Based on input data x, machine learning system 60 may detect, for example, objects in the surroundings of the at least semi-autonomous robot. Output signal y may be a piece of information that characterizes where in the surroundings of the at least semi-autonomous robot objects are present. Output signal A may then be ascertained as a function of this information and/or corresponding to this information.
Actuator 10, which is preferably situated in motor vehicle 100, may be, for example, a brake, a drive, or a steering system of motor vehicle 100. Control signal A may then be ascertained in such a way that actuator or actuators 10 is/are controlled in such a way that motor vehicle 100 for example prevents a collision with the objects identified by machine learning system 60, in particular when objects of certain classes, for example pedestrians, are involved. In other words, control signal A may be ascertained as a function of the ascertained class and/or corresponding to the ascertained class.

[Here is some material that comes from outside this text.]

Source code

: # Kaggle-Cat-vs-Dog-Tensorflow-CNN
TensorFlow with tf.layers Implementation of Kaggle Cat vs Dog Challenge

Alternatively, the at least semi-autonomous robot may be some other mobile robot (not illustrated), for example one that moves by flying, swimming, diving, or stepping. The mobile robot may also be, for example, an at least semi-autonomous lawnmower or an at least semi-autonomous cleaning robot. In these cases as well, control signal A may be ascertained in such a way that the drive and/or steering system of the mobile robot are/is controlled in such a way that the at least semi-autonomous robot for example prevents a collision with the objects identified by machine learning system 60.
In a further alternative, the at least semi-autonomous robot may be a garden robot (not illustrated) that uses an imaging sensor and machine learning system 60 to ascertain a type or a state of plants in surroundings 20. Actuator 10 may then be an applicator of chemicals, for example. Control signal A may be ascertained, as a function of the ascertained type or the ascertained state of the plants, in such a way that a quantity of the chemicals is applied corresponding to the ascertained type or the ascertained state.
In yet further alternatives, the at least semi-autonomous robot may be a household appliance (not illustrated), in particular a washing machine, a stove, an oven, a microwave oven, or a dishwasher. By use of sensor 30, for example an optical sensor, a state of an object that is treated by the household appliance may be detected, for example in the case of the washing machine, a state of laundry situated in the washing machine. By use of machine learning system 60, a type or a state of this object may then be ascertained and characterized by output signal y. Control signal A may then be ascertained in such a way that the household appliance is controlled as a function of the ascertained type or the ascertained state of the object. For example, in the case of the washing machine, it may be controlled as a function of what material the laundry situated therein is made of. Control signal A may then be selected as a function of what material of the laundry has been ascertained.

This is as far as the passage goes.